McKenzie Wark wrote"

>If there is something relentlessly US-centric, it is this
>supposedly critical view of WTO. In terms of what actually
>happened in Seattle, surely the most significant is the
>complete *failure* of the US to get its way.

Yeah, wasn't that wonderful?

>  WTO involves
>negotiations among member states, and it was the breakdown
>of the political process, for which the US must take a
>lot of responsibility that, is the legacy of Seattle.

That was wonderful too, don't you think?

>  The
>concessions of agricultural protectionism that finally
>found their way into the lanaguage of the agreement will
>not now come to pass, and a rule based system of trade
>dispute resolution is now further off than ever. The
>worst effected are agricultural exporters, which overwhelmingly
>means poor countries in the developing world, to whom
>many first world markets will now remain closed.

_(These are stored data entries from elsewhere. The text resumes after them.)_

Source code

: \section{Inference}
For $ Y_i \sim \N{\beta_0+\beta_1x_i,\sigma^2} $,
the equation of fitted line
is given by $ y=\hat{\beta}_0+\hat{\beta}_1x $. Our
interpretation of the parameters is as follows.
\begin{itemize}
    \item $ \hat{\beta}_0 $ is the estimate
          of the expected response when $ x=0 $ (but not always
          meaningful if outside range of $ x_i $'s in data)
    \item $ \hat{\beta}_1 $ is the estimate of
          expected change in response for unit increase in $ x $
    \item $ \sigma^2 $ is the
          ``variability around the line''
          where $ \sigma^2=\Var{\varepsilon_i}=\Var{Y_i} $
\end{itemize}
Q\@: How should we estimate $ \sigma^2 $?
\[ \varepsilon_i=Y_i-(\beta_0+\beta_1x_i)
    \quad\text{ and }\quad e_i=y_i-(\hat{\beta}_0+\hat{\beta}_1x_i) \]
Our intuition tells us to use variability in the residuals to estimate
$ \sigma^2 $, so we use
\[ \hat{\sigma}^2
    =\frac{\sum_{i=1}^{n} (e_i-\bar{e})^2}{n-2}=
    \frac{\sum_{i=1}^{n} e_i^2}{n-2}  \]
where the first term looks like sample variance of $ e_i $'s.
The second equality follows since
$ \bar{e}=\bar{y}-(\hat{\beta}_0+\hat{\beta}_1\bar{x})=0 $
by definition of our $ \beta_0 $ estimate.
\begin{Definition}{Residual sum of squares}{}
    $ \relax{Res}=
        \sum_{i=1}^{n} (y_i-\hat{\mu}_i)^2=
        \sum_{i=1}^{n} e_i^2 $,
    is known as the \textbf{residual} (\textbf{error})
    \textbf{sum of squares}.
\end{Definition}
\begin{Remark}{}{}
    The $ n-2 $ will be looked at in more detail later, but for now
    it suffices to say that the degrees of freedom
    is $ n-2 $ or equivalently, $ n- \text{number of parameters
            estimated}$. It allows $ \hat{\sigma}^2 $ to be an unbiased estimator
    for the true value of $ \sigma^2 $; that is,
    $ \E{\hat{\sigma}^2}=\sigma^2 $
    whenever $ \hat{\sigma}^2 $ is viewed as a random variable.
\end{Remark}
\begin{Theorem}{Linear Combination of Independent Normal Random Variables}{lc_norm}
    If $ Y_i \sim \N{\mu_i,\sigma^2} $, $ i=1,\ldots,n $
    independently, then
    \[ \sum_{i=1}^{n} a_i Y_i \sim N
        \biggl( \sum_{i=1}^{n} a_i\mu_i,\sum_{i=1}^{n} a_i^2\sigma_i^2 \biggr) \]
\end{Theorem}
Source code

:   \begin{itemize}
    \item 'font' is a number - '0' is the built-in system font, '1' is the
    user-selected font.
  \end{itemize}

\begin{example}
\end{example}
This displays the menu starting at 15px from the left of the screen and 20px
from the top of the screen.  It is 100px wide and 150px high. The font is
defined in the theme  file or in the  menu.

Poor countries like the U.S. and Australia, leader of the Cairns 
Group of agricultural free-traders?

>  Many
>people will now not have the option of adopting an "American"
>or "consumerist" way of life, not least because of the
>intransigence of the Europeans on recognising the call for
>agricultural trade justice.

This is truly the most amazing nonsense. "The option of adopting an 
'American' or 'consumerist' way of life"? Who has that option? 
Bangladeshis? You mean the millennial round is all that stands 
between them and an OECD living standard? Over the last 10-20 years, 
with each successive round of trade and capital liberalization, gaps 
between Third and First World incomes have widened. The only 
exception was Southeast Asia, which though it's recovering, has had a 
tough time of it lately.

>  In return, there will be no
>new initiatives on the protection of intellectual property
>rights in the developing world, which certainly doesn't
>help the digital economy.

Most countries that have industrialized violated IP rights. Eli 
Whitney smuggled plans for the cotton gin, and the U.S. stole German 
chemical patents in WW I. The U.S. push for tighter IP regulations is 
a defense of a dominant industrial position (consciousness industry, 
chips, drugs). Your concern for the digital economy is touching, and 
right in line with Bill Gates's.

>  All in all a victory for
>inequity and privilege. First world beneficiaries of the
>current unjust trading relations can be well pleased,
>at least in the short run, that resources will continue to
>be misallocated in their favour. The rich of the developing
>world miss an opportunity to export into wealthier markets,
>but at least escape any tightening of labour standards

So you stand with the governments of Brazil and Malaysia and against 
the unions of 140 countries in the world?

>  or
>accountability for intellectual property theft.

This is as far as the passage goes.